__YOUR TASK__
After locating the line that contains "- [Avoiding a" in the records below, write out exactly that line and each line after it through the one that contains "repository and system", and nothing else.

__SOURCE MATERIAL__
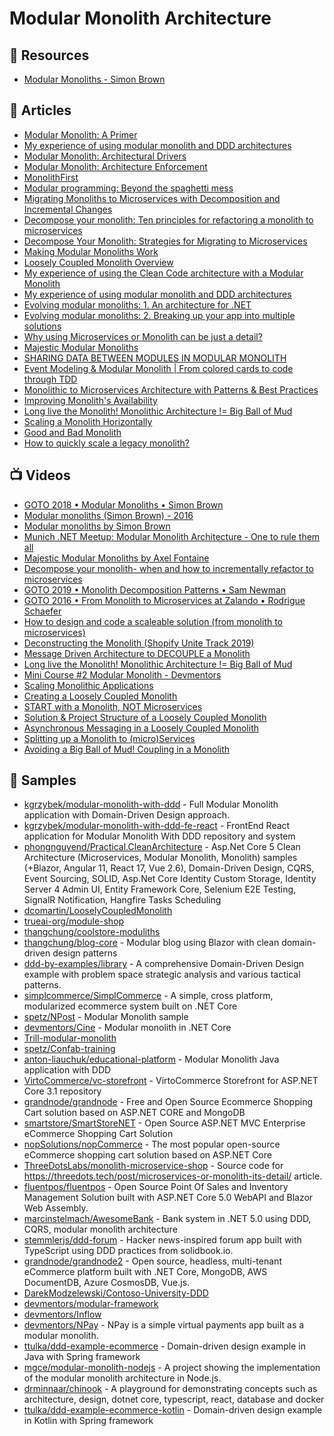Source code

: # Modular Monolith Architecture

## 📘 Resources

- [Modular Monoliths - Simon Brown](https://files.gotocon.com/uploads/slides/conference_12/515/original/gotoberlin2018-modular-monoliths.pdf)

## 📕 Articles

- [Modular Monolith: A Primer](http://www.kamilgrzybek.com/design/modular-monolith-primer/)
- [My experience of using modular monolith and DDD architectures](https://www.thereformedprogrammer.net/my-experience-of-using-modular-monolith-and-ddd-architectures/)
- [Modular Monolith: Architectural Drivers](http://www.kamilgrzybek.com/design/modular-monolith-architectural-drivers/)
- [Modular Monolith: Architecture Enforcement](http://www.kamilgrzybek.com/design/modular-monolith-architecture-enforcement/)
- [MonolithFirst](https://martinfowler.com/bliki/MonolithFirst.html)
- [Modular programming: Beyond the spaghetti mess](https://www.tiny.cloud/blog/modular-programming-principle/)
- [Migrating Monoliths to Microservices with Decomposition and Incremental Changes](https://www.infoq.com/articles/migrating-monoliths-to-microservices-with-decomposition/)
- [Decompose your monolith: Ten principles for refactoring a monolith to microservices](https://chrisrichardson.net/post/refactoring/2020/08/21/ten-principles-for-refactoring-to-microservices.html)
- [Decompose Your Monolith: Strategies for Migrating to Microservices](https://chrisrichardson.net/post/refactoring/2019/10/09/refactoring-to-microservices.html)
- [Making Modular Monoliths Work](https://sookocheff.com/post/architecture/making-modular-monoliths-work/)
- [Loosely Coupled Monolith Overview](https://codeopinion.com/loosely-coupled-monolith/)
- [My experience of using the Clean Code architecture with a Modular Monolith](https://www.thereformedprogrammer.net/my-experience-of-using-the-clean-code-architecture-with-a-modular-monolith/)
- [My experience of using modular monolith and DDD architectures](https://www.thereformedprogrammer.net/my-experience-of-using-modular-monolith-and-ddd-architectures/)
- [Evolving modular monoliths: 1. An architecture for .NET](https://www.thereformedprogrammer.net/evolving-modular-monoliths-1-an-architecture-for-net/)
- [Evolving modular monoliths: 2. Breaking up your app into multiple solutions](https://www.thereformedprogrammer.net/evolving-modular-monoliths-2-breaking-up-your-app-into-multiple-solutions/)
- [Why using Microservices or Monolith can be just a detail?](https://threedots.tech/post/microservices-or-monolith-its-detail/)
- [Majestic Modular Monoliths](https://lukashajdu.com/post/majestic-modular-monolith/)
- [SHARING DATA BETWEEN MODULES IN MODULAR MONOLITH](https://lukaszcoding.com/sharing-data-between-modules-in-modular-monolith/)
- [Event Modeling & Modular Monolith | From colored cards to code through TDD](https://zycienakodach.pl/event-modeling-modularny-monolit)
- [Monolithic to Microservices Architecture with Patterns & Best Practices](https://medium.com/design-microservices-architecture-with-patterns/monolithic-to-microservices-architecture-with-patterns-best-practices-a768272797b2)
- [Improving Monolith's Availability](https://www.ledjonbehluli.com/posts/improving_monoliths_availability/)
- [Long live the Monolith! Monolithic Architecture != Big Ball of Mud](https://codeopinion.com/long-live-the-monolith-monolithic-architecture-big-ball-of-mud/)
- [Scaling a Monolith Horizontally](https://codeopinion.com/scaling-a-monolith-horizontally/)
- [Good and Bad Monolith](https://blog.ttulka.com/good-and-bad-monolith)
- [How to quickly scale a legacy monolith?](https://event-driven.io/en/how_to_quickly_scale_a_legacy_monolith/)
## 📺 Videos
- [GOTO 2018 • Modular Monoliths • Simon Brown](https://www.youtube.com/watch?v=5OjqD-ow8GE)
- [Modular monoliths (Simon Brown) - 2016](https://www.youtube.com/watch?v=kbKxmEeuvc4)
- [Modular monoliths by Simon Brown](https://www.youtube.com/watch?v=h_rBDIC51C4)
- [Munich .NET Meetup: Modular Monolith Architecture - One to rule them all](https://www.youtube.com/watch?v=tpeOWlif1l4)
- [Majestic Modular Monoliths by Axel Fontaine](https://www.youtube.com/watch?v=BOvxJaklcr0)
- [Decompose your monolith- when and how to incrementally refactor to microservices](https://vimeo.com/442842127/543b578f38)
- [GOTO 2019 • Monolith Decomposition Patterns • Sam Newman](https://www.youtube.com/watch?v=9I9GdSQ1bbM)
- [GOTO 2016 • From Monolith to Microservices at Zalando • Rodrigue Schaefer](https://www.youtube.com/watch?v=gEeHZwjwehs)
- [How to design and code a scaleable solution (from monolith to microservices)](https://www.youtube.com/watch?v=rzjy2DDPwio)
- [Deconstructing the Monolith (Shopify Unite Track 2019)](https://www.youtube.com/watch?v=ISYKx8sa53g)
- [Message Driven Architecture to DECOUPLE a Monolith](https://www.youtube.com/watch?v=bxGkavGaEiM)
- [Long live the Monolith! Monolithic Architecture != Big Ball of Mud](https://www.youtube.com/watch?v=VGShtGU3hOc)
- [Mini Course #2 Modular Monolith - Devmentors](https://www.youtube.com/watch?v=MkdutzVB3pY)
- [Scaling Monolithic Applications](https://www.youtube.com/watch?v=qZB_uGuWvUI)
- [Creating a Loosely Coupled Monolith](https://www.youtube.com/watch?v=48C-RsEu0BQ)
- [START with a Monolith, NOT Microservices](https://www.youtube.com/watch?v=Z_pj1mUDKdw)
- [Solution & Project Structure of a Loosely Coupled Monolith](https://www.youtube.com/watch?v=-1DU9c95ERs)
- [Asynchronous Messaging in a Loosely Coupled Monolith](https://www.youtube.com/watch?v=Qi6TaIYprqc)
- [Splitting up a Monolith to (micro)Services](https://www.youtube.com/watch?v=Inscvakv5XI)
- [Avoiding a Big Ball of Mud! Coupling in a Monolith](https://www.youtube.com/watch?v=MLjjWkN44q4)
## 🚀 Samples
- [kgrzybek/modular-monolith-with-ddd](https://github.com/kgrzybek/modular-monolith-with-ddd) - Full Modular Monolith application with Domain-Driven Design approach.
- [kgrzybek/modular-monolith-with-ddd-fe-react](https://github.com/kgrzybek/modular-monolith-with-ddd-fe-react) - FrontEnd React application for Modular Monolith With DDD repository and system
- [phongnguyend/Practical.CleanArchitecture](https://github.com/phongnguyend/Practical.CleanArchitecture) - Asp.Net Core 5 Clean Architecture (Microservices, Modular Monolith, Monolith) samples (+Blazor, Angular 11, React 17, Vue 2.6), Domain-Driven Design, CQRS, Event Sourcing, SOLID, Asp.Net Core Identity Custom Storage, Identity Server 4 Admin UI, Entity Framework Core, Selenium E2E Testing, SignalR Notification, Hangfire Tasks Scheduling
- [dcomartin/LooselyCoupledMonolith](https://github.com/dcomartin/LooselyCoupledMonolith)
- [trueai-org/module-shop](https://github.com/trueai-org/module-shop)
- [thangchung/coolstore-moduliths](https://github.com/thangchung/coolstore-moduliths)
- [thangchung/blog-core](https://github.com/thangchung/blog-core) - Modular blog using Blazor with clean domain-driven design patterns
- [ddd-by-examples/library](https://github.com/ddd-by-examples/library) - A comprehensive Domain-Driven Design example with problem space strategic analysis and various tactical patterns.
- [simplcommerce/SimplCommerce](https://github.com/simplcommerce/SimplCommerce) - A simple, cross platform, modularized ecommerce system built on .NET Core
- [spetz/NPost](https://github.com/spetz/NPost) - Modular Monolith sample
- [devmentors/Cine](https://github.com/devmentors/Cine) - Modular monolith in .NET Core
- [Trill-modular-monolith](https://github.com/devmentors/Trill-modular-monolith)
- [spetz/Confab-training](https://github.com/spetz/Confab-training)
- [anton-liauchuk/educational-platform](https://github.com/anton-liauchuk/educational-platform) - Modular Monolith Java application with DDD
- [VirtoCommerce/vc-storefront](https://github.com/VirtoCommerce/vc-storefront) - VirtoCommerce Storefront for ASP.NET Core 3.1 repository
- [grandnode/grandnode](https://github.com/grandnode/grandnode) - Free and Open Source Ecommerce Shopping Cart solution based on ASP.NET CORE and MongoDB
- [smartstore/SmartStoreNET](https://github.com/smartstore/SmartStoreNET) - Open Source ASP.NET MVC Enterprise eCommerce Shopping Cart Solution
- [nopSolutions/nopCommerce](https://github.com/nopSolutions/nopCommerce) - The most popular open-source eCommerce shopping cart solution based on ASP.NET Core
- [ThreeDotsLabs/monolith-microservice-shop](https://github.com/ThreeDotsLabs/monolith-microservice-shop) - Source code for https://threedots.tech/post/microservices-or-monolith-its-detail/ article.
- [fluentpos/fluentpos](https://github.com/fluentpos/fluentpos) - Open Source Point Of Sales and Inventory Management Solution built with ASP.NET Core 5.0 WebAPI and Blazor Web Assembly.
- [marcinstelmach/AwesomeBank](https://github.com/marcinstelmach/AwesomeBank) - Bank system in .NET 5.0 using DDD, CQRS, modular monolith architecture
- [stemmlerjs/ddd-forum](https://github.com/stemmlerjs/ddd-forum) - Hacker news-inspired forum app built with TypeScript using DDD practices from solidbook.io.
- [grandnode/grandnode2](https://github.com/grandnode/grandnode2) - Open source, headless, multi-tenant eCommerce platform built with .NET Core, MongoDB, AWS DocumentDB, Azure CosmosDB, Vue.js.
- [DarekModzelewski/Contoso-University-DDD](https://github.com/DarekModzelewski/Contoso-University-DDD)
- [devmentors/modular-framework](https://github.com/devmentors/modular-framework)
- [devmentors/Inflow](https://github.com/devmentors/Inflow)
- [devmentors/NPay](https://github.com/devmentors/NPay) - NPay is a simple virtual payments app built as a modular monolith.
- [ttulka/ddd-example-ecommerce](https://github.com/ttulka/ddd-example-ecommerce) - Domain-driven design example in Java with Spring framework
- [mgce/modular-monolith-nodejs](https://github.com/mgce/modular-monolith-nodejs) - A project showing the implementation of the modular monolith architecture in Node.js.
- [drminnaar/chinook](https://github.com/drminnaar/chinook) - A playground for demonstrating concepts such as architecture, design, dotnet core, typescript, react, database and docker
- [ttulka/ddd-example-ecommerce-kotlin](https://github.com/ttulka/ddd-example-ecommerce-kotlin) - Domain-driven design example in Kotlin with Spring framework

__EXERCISE ANSWER__
- [Avoiding a Big Ball of Mud! Coupling in a Monolith](https://www.youtube.com/watch?v=MLjjWkN44q4)
## 🚀 Samples
- [kgrzybek/modular-monolith-with-ddd](https://github.com/kgrzybek/modular-monolith-with-ddd) - Full Modular Monolith application with Domain-Driven Design approach.
- [kgrzybek/modular-monolith-with-ddd-fe-react](https://github.com/kgrzybek/modular-monolith-with-ddd-fe-react) - FrontEnd React application for Modular Monolith With DDD repository and system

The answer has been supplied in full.